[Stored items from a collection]
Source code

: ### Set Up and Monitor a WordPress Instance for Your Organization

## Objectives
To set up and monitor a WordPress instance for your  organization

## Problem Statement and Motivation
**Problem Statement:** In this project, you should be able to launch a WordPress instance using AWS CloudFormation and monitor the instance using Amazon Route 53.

#### Work order:
The records above are to be printed in full, exactly as they appear.

#### Exercise solution:
Source code

: ### Set Up and Monitor a WordPress Instance for Your Organization

## Objectives
To set up and monitor a WordPress instance for your  organization

## Problem Statement and Motivation
**Problem Statement:** In this project, you should be able to launch a WordPress instance using AWS CloudFormation and monitor the instance using Amazon Route 53.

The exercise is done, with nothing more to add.